Miss Mayor's story is of a delicate quality, not common here, though occurring at intervals, and always sure of a choice, if not very large, audience among those who like in art the refined movement and the gentle line. Her subject, like her method, is one not commonly chosen by women writers; it is simply the life of an unmarried idle woman of the last generation, a life (to some eyes) of wasted leisure and deep futility, but common enough, and getting from its permitted commonness a justification from life, who is wasteful but roughly just.

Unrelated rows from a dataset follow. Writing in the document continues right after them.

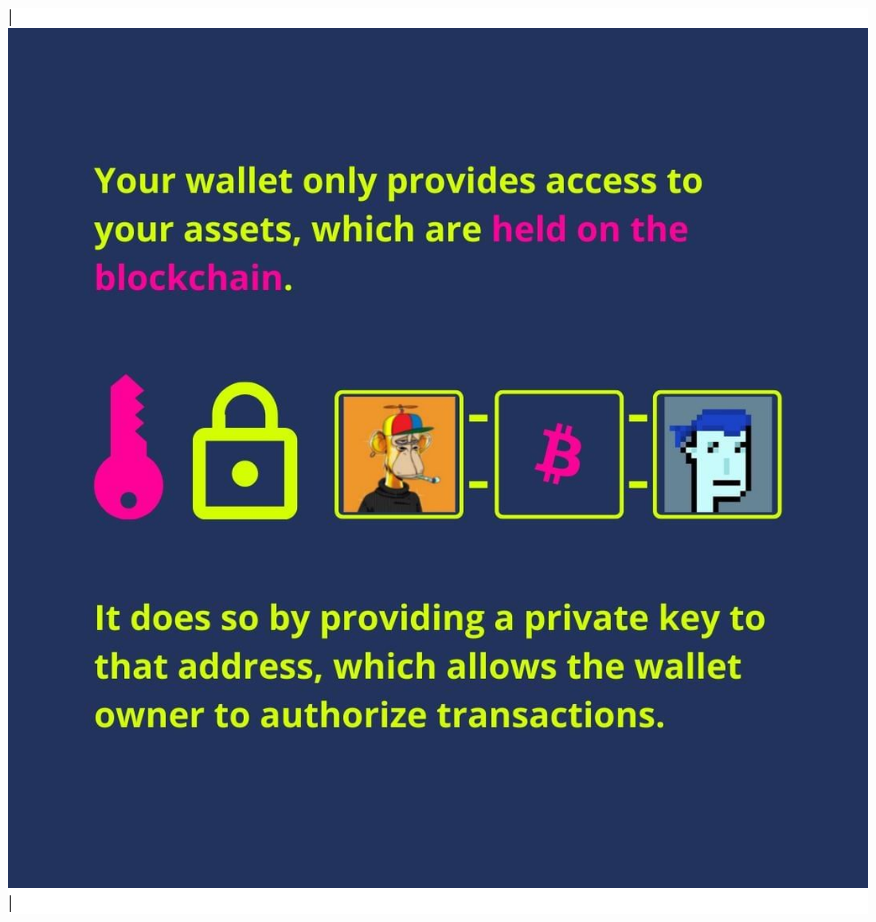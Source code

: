 |<img width="1604"  src="https://raw.githubusercontent.com/doesitmeta/doesitmeta.github.io/main/docs/NFTs/16.jpg"/>   |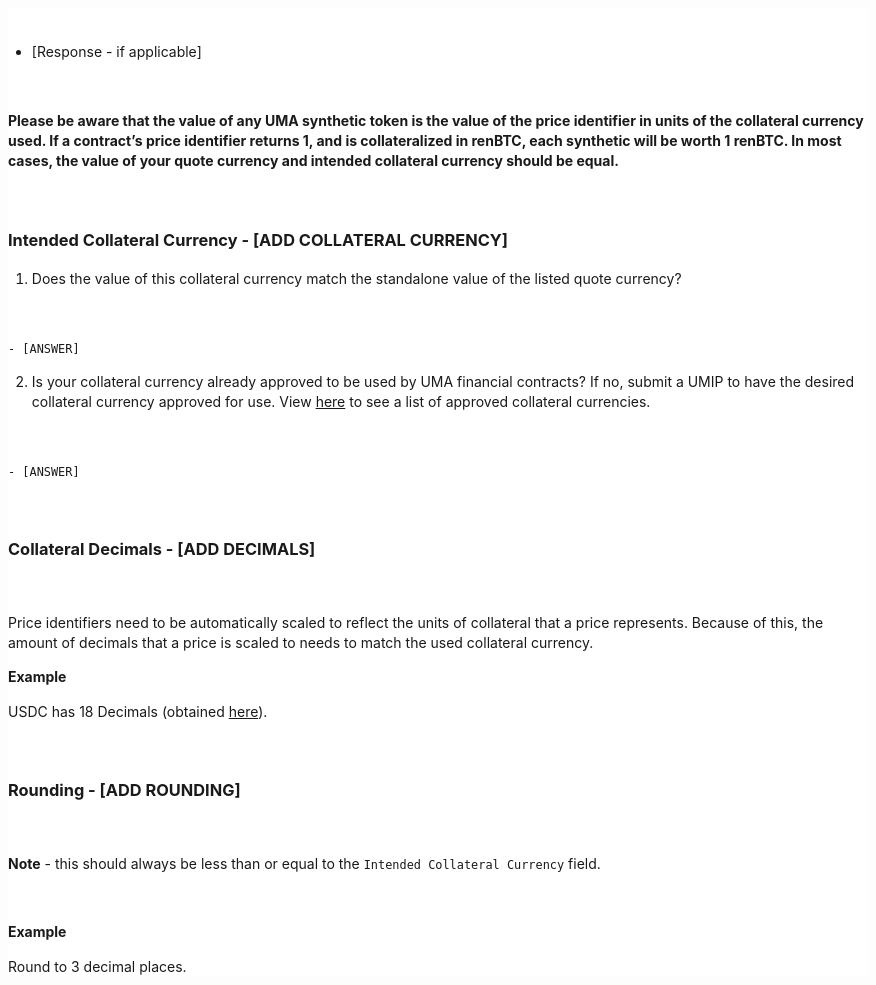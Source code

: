<br> 

- [Response - if applicable]

<br>

 **Please be aware that the value of any UMA synthetic token is the value of the price identifier in units of the collateral currency used. If a contract’s price identifier returns 1, and is collateralized in renBTC, each synthetic will be worth 1 renBTC. In most cases, the value of your quote currency and intended collateral currency should be equal.**

<br>

### **Intended Collateral Currency** - [ADD COLLATERAL CURRENCY]


1. Does the value of this collateral currency match the standalone value of the listed quote currency? 
<br> 

    - [ANSWER]

2. Is your collateral currency already approved to be used by UMA financial contracts? If no, submit a UMIP to have the desired collateral currency approved for use. View [here](https://docs.umaproject.org/uma-tokenholders/approved-collateral-currencies) to see a list of approved collateral currencies. 
<br> 

    - [ANSWER]

<br>

### **Collateral Decimals** - [ADD DECIMALS]
<br>

Price identifiers need to be automatically scaled to reflect the units of collateral that a price represents. Because of this, the amount of decimals that a price is scaled to needs to match the used collateral currency. 
<br> 

 **Example**

USDC has 18 Decimals (obtained [here](https://etherscan.io/token/0xa0b86991c6218b36c1d19d4a2e9eb0ce3606eb48)).

<br>

### **Rounding** - [ADD ROUNDING]
<br>

**Note** - this should always be less than or equal to the `Intended Collateral Currency` field.

<br>

**Example** 

Round to 3 decimal places.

Miranda, who drank in all adoration, gave Henrietta some good-natured friendship in return. Henrietta fagged for her, did as many of her lessons as she could, applauded all her remarks, amply rewarded by Miranda's welcoming smile and her, "I've been simply pining for you, my child; come and hear me my French at once, like a seraphim."
This happy state of things continued until unfortunately Henrietta's temper, over which she had kept an anxious guard in Miranda's presence, showed signs of activity. The first time this occurred Miranda opened her large eyes very wide and said, "What's come over my young friend, has it got the hydrophobia? I shall try and cure it by kindness and give it some chocolate."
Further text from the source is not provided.